"""

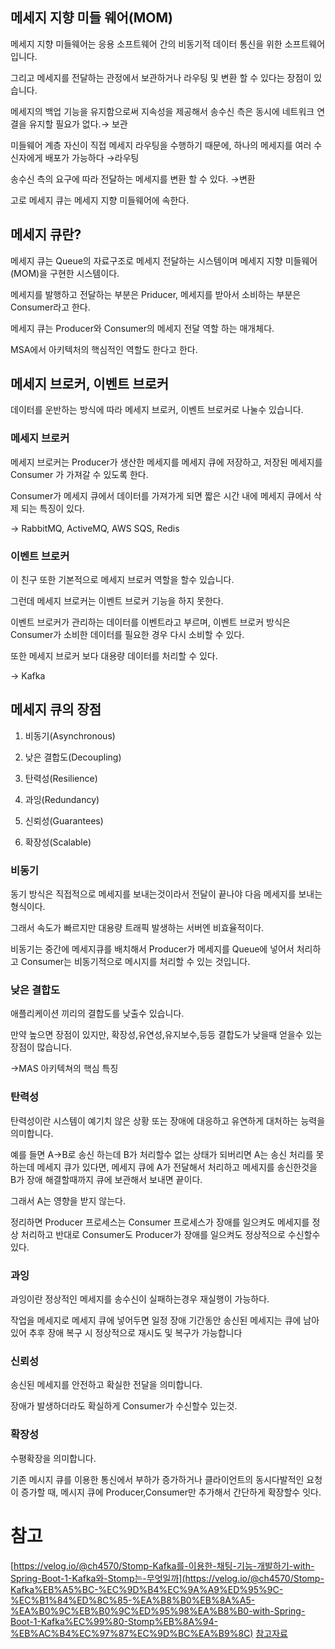 ## 메세지 지향 미들 웨어(MOM)

메세지 지향 미들웨어는 응용 소프트웨어 간의 비동기적 데이터 통신을 위한 소프트웨어입니다.

그리고 메세지를 전달하는 관정에서 보관하거나 라우팅 및 변환 할 수 있다는 장점이 있습니다.

메세지의 백업 기능을 유지함으로써 지속성을 제공해서 송수신 측은 동시에 네트워크 연결을 유지할 필요가 없다.→ 보관

미들웨어 계층 자신이 직접 메세지 라우팅을 수행하기 때문에, 하나의 메세지를 여러 수신자에게 배포가 가능하다 →라우팅

송수신 측의 요구에 따라 전달하는 메세지를 변환 할 수 있다. →변환

고로 메세지 큐는 메세지 지향 미들웨어에 속한다.

## 메세지 큐란?

메세지 큐는 Queue의 자료구조로 메세지 전달하는 시스템이며 메세지 지향 미들웨어(MOM)을 구현한 시스템이다.

메세지를 발행하고 전달하는 부분은 Priducer, 메세지를 받아서 소비하는 부분은 Consumer라고 한다.

메세지 큐는 Producer와 Consumer의 메세지 전달 역할 하는 매개체다.

MSA에서 아키텍처의 핵심적인 역할도 한다고 한다.

## 메세지 브로커, 이벤트 브로커

데이터를 운반하는 방식에 따라 메세지 브로커, 이벤트 브로커로 나눌수 있습니다.

### 메세지 브로커

메세지 브로커는 Producer가 생산한 메세지를 메세지 큐에 저장하고, 저장된 메세지를 Consumer 가 가져갈 수 있도록 한다.

Consumer가 메세지 큐에서 데이터를 가져가게 되면 짧은 시간 내에 메세지 큐에서 삭제 되는 특징이 있다.

→ RabbitMQ, ActiveMQ, AWS SQS, Redis

### 이벤트 브로커

이 친구 또한 기본적으로 메세지 브로커 역할을 할수 있습니다.

그런데 메세지 브로커는 이벤트 브로커 기능을 하지 못한다.

이벤트 브로커가 관리하는 데이터를 이벤트라고 부르며, 이벤트 브로커 방식은 Consumer가 소비한 데이터를 필요한 경우 다시 소비할 수 있다.

또한 메세지 브로커 보다 대용량 데이터를 처리할 수 있다.

→ Kafka

## 메세지 큐의 장점

1. 비동기(Asynchronous)

2. 낮은 결합도(Decoupling)

3. 탄력성(Resilience)

4. 과잉(Redundancy)

5. 신뢰성(Guarantees)

6. 확장성(Scalable)

### 비동기

동기 방식은 직접적으로 메세지를 보내는것이라서 전달이 끝나야 다음 메세지를 보내는 형식이다. 

그래서 속도가 빠르지만 대용량 트래픽 발생하는 서버엔 비효율적이다.

비동기는 중간에 메세지큐를 배치해서 Producer가 메세지를 Queue에 넣어서 처리하고 Consumer는 비동기적으로 메시지를 처리할 수 있는 것입니다.

### 낮은 결합도

애플리케이션 끼리의 결합도를 낮출수 있습니다.

만약 높으면 장점이 있지만, 확장성,유연성,유지보수,등등 결합도가 낮을때 얻을수 있는 장점이 많습니다.

→MAS 아키텍쳐의 핵심 특징

### 탄력성

탄력성이란 시스템이 예기치 않은 상황 또는 장애에 대응하고 유연하게 대처하는 능력을 의미합니다.

예를 들면 A→B로 송신 하는데 B가 처리할수 없는 상태가 되버리면 A는 송신 처리를 못하는데 메세지 큐가 있다면, 메세지 큐에 A가 전달해서 처리하고 메세지를 송신한것을 B가 장애 해결할때까지 큐에 보관해서 보내면 끝이다.

그래서 A는 영향을 받지 않는다.

정리하면 Producer 프로세스는 Consumer 프로세스가 장애를 일으켜도 메세지를 정상 처리하고 반대로 Consumer도 Producer가 장애를 일으켜도 정상적으로 수신할수 있다.

### 과잉

과잉이란 정상적인 메세지를 송수신이 실패하는경우 재실행이 가능하다.

작업을 메세지로 메세지 큐에 넣어두면 일정 장애 기간동안 송신된 메세지는 큐에 남아있어 추후 장애 복구 시 정상적으로 재시도 및 복구가 가능합니다

### 신뢰성

송신된 메세지를 안전하고 확실한 전달을 의미합니다.

장애가 발생하더라도 확실하게 Consumer가 수신할수 있는것.

### 확장성

수평확장을 의미합니다.

기존 메시지 큐를 이용한 통신에서 부하가 증가하거나 클라이언트의 동시다발적인 요청이 증가할 때, 메시지 큐에 Producer,Consumer만 추가해서 간단하게 확장할수 잇다.

 

# 참고

[https://velog.io/@ch4570/Stomp-Kafka를-이용한-채팅-기능-개발하기-with-Spring-Boot-1-Kafka와-Stomp는-무엇일까](https://velog.io/@ch4570/Stomp-Kafka%EB%A5%BC-%EC%9D%B4%EC%9A%A9%ED%95%9C-%EC%B1%84%ED%8C%85-%EA%B8%B0%EB%8A%A5-%EA%B0%9C%EB%B0%9C%ED%95%98%EA%B8%B0-with-Spring-Boot-1-Kafka%EC%99%80-Stomp%EB%8A%94-%EB%AC%B4%EC%97%87%EC%9D%BC%EA%B9%8C)
[참고자료](https://velog.io/@choidongkuen/%EC%84%9C%EB%B2%84-%EB%A9%94%EC%84%B8%EC%A7%80-%ED%81%90Message-Queue-%EC%9D%84-%EC%95%8C%EC%95%84%EB%B3%B4%EC%9E%90)
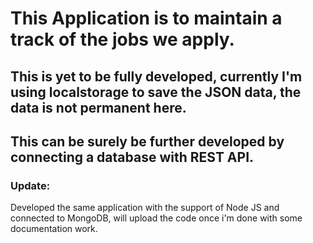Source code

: # This Application is to maintain a track of the jobs we apply. 
## This is yet to be fully developed, currently I'm using localstorage to save the JSON data, the data is not permanent here.
## This can be surely be further developed by connecting a database with REST API.

### Update: 
Developed the same application with the support of Node JS and connected to MongoDB, will upload the code once i'm done with some documentation work. 
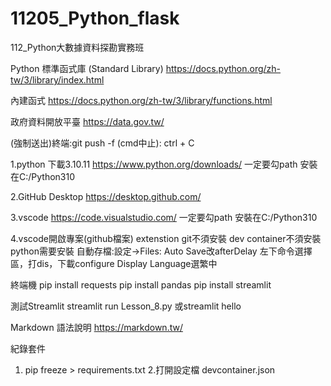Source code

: # 11205_Python_flask
112_Python大數據資料探勘實務班

Python 標準函式庫 (Standard Library)
https://docs.python.org/zh-tw/3/library/index.html

內建函式
https://docs.python.org/zh-tw/3/library/functions.html

政府資料開放平臺
https://data.gov.tw/

(強制送出)終端:git push -f
(cmd中止): ctrl + C

1.python 下載3.10.11
https://www.python.org/downloads/
一定要勾path
安裝在C:/Python310

2.GitHub Desktop
https://desktop.github.com/

3.vscode
https://code.visualstudio.com/
一定要勾path
安裝在C:/Python310

4.vscode開啟專案(github檔案)
extenstion
git不須安裝
dev container不須安裝
python需要安裝
自動存檔:設定->Files: Auto Save改afterDelay
左下命令選擇區，打dis，下載configure Display Language選繁中

終端機
pip install requests
pip install pandas
pip install streamlit

測試Streamlit
streamlit run Lesson_8.py
或streamlit hello

Markdown 語法說明
https://markdown.tw/

紀錄套件
1. pip freeze > requirements.txt
2.打開設定檔  devcontainer.json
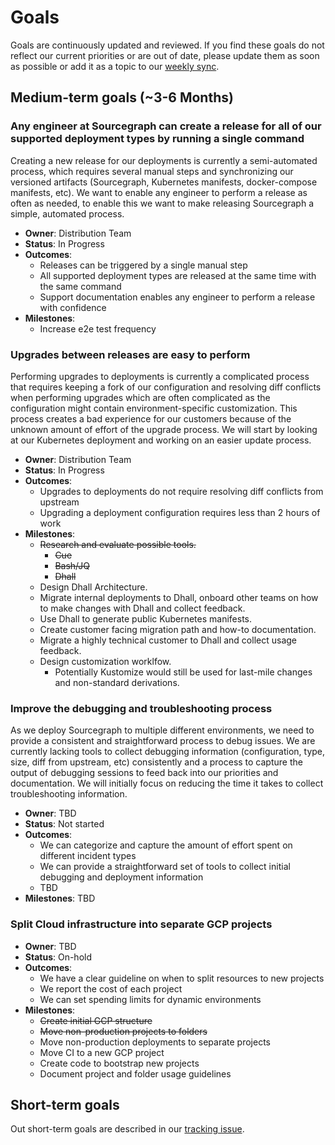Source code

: # Goals

Goals are continuously updated and reviewed. If you find these goals do not reflect our current priorities or are out of date, please update them as soon as possible or add it as a topic to our [weekly sync](recurring_processes.md#weekly-distribution-team-sync).

## Medium-term goals (~3-6 Months)

### Any engineer at Sourcegraph can create a release for all of our supported deployment types by running a single command

Creating a new release for our deployments is currently a semi-automated process, which requires several manual steps and synchronizing our versioned artifacts (Sourcegraph, Kubernetes manifests, docker-compose manifests, etc). We want to enable any engineer to perform a release as often as needed, to enable this we want to make releasing Sourcegraph a simple, automated process.

- **Owner**: Distribution Team
- **Status**: In Progress
- **Outcomes**:
  - Releases can be triggered by a single manual step
  - All supported deployment types are released at the same time with the same command
  - Support documentation enables any engineer to perform a release with confidence
- **Milestones**:
  - Increase e2e test frequency

### Upgrades between releases are easy to perform

Performing upgrades to deployments is currently a complicated process that requires keeping a fork of our configuration and resolving diff conflicts when performing upgrades which are often complicated as the configuration might contain environment-specific customization. This process creates a bad experience for our customers because of the unknown amount of effort of the upgrade process.
We will start by looking at our Kubernetes deployment and working on an easier update process.

- **Owner**: Distribution Team
- **Status**: In Progress
- **Outcomes**:
  - Upgrades to deployments do not require resolving diff conflicts from upstream
  - Upgrading a deployment configuration requires less than 2 hours of work
- **Milestones**:
  - ~~Research and evaluate possible tools.~~
    - ~~Cue~~
    - ~~Bash/JQ~~
    - ~~Dhall~~
  - Design Dhall Architecture.
  - Migrate internal deployments to Dhall, onboard other teams on how to make changes with Dhall and collect feedback.
  - Use Dhall to generate public Kubernetes manifests.
  - Create customer facing migration path and how-to documentation.
  - Migrate a highly technical customer to Dhall and collect usage feedback.
  - Design customization worklfow.
    - Potentially Kustomize would still be used for last-mile changes and non-standard derivations.


### Improve the debugging and troubleshooting process
As we deploy Sourcegraph to multiple different environments, we need to provide a consistent and straightforward process to debug issues. We are currently lacking tools to collect debugging information (configuration, type, size, diff from upstream, etc) consistently and a process to capture the output of debugging sessions to feed back into our priorities and documentation.
We will initially focus on reducing the time it takes to collect troubleshooting information.

- **Owner**: TBD
- **Status**: Not started
- **Outcomes**:
  - We can categorize and capture the amount of effort spent on different incident types
  - We can provide a straightforward set of tools to collect initial debugging and deployment information
  - TBD
- **Milestones**: TBD

### Split Cloud infrastructure into separate GCP projects

- **Owner**: TBD
- **Status**: On-hold
- **Outcomes**:
  - We have a clear guideline on when to split resources to new projects
  - We report the cost of each project
  - We can set spending limits for dynamic environments
- **Milestones**:
  - ~~Create initial GCP structure~~
  - ~~Move non-production projects to folders~~
  - Move non-production deployments to separate projects
  - Move CI to a new GCP project
  - Create code to bootstrap new projects
  - Document project and folder usage guidelines

## Short-term goals

Out short-term goals are described in our [tracking issue](https://github.com/sourcegraph/sourcegraph/issues?q=is%3Aopen+is%3Aissue+label%3Atracking+label%3Ateam%2Fdistribution).
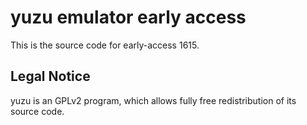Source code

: yuzu emulator early access
=============

This is the source code for early-access 1615.

## Legal Notice

yuzu is an GPLv2 program, which allows fully free redistribution of its source code.
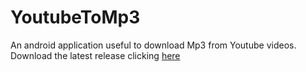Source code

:# YoutubeToMp3
An android application useful to download Mp3 from Youtube videos.
Download the latest release clicking [here](https://github.com/makebit/YoutubeToMp3/blob/master/app-release.apk)
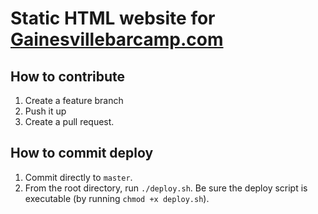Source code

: # Static HTML website for [Gainesvillebarcamp.com](http://www.gainesvillebarcamp.com)

## How to contribute
1. Create a feature branch
2. Push it up
3. Create a pull request.


## How to commit deploy
1. Commit directly to `master`.
2. From the root directory, run `./deploy.sh`. Be sure the deploy script is executable (by running `chmod +x deploy.sh`).
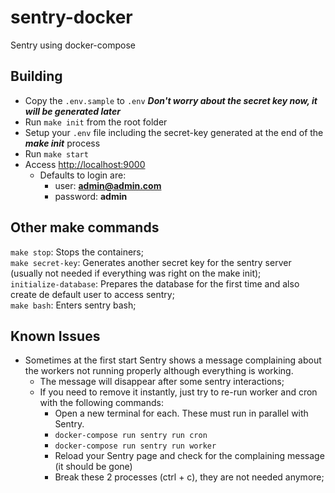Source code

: # sentry-docker
Sentry using docker-compose

## Building
- Copy the `.env.sample` to `.env` ***Don't worry about the secret key now, it will be generated later***
- Run `make init` from the root folder
- Setup your `.env` file including the secret-key generated at the end of the ***make init*** process
- Run `make start`
- Access [http://localhost:9000](http://localhost:9000)
  - Defaults to login are:
    - user: **admin@admin.com**
    - password: **admin**

## Other make commands
`make stop`: Stops the containers;\
`make secret-key`: Generates another secret key for the sentry server (usually not needed if everything was right on the make init);\
`initialize-database`: Prepares the database for the first time and also create de default user to access sentry;\
`make bash`: Enters sentry bash;

## Known Issues
- Sometimes at the first start Sentry shows a message complaining about the workers not running properly although everything is working.
  - The message will disappear after some sentry interactions;
  - If you need to remove it instantly, just try to re-run worker and cron with the following commands:
    - Open a new terminal for each. These must run in parallel with Sentry.
    - `docker-compose run sentry run cron`
    - `docker-compose run sentry run worker`
    - Reload your Sentry page and check for the complaining message (it should be gone)
    - Break these 2 processes (ctrl + c), they are not needed anymore;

"""

* INSTRUCTIONS TO FOLLOW *
Could you work out how many lines above contain the string "root"? Answer with the number only.

* WRITTEN RESPONSE *
2